I’m new to NixOS and recently set up a PC to develop ML models using PyTorch with CUDA support. I’ve been experimenting with a few nix-shell configurations, but I keep running into issues with long build times, especially with compiling CUDA and other dependencies.
Here are the configurations I’ve tried:
Configuration 1:
let
# Pin to a specific nixpkgs commit for reproducibility.
pkgs = import (fetchTarball "https://github.com/NixOS/nixpkgs/archive/24bb1b20a9a57175965c0a9fb9533e00e370c88b.tar.gz") {config.allowUnfree = true;};
in pkgs.mkShell {
buildInputs = [
pkgs.python311
pkgs.python311Packages.torch-bin
pkgs.python311Packages.unidecode
pkgs.python311Packages.inflect
pkgs.python311Packages.librosa
pkgs.python311Packages.pip
];
shellHook = ''
echo "You are now using a NIX environment"
export CUDA_PATH=${pkgs.cudatoolkit}
'';
}
{ pkgs ? import <nixpkgs> {
config = {
allowUnfree = true;
cudaSupport = true;
};
} }:
pkgs.mkShell {
# nativeBuildInputs is usually what you want -- tools you need to run
nativeBuildInputs = with pkgs.buildPackages; [
python311
cudaPackages_12.cudatoolkit
python311Packages.pytorch-bin
python311Packages.pip
];
shellHook = ''
echo "You are now using a NIX environment"
export CUDA_PATH=${pkgs.cudatoolkit}
'';
}
Issue: In all cases, I end up with long build times because of the compilation of CUDA, PyTorch, and other dependencies. The builds can take over an hour, which is quite frustrating.
Question: Is there a way to set up a development environment for PyTorch with CUDA on NixOS without having to compile everything from scratch? Are there any pre-built binaries or optimized configurations that I can use to speed up this process? ( I have tried torch-bin, as suggested here, but it still was compiling everything in the same way )
opengl in enabled via configuration.nix, remaining required packages can be installed via pip, i recommend using direnv too if somebody can point out negatives of this usage please let me know.

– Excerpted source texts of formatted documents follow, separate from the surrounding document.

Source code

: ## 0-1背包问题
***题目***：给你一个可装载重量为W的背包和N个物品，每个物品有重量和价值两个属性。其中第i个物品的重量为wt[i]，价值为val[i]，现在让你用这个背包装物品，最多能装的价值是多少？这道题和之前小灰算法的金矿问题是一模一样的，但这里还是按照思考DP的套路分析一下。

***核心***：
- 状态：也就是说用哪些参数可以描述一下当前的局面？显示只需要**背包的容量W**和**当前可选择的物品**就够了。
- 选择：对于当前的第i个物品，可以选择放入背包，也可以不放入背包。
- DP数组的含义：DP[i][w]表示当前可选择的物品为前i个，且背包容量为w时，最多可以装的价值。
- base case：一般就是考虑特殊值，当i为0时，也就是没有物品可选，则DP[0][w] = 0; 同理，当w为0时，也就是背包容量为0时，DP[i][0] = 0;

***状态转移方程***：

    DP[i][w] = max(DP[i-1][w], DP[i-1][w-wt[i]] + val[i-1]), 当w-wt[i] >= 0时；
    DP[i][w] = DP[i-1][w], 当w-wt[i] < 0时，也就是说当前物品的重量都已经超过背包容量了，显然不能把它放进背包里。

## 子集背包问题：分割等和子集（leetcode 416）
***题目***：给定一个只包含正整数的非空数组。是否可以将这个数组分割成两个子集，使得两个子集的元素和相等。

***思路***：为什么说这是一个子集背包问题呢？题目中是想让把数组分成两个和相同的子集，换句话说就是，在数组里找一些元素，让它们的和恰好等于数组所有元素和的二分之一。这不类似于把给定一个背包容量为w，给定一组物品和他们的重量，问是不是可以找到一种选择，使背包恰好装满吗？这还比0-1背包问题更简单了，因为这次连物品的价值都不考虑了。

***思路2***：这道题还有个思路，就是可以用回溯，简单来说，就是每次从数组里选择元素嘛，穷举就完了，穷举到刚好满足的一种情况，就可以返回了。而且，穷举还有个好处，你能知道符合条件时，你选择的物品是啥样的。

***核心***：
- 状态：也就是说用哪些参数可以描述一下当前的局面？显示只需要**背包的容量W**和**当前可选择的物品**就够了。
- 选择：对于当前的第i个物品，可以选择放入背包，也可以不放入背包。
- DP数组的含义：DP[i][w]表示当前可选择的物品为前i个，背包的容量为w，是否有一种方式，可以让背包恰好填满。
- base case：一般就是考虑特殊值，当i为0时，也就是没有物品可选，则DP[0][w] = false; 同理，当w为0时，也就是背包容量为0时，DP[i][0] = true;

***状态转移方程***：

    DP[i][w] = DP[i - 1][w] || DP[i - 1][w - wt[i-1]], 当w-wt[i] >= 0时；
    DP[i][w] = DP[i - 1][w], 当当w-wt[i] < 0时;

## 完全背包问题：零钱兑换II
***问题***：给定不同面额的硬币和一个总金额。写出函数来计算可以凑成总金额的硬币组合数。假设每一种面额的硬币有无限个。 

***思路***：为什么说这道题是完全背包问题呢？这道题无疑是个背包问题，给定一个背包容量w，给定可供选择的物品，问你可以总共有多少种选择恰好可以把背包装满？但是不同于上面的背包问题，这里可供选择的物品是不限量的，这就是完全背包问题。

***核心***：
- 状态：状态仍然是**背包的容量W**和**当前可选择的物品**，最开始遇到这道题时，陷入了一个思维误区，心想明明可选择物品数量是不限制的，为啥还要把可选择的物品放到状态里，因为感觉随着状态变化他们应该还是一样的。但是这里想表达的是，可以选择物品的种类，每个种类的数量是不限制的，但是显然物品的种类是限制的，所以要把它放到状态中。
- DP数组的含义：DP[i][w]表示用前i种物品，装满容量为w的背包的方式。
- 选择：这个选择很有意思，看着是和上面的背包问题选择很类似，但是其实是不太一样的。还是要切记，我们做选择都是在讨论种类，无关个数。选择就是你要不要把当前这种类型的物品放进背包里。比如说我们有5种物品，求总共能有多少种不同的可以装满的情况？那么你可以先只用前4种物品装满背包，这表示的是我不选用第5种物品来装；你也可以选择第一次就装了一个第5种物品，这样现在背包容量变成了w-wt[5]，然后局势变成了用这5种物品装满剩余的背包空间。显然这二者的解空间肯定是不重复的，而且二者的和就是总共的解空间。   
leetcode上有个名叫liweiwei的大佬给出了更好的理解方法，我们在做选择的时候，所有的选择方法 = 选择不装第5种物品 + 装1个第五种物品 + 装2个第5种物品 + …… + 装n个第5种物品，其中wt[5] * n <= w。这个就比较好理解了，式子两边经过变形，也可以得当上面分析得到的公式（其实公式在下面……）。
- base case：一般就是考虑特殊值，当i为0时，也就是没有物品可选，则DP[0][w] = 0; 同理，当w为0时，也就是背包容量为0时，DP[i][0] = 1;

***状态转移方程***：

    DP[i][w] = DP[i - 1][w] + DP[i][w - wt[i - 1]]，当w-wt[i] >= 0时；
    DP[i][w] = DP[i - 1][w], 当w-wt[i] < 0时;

All the mentioned hacks like LD_LIBRARY_PATH (nix-ld is the safer way to implement that), FHS namespaces, and temporary “patchelfed” shims such as torch-bin are all viable ways to make PyPi software work. Be advised, however, that this is fundamentally different from and less reliable than actually using the “real” nixpkgs, which supports overlays and overrides and attempts to make packages complete and correct by construction.
It’s also maybe worth mentioning that the page was written long time ago and might (well, it does) contain outdated information.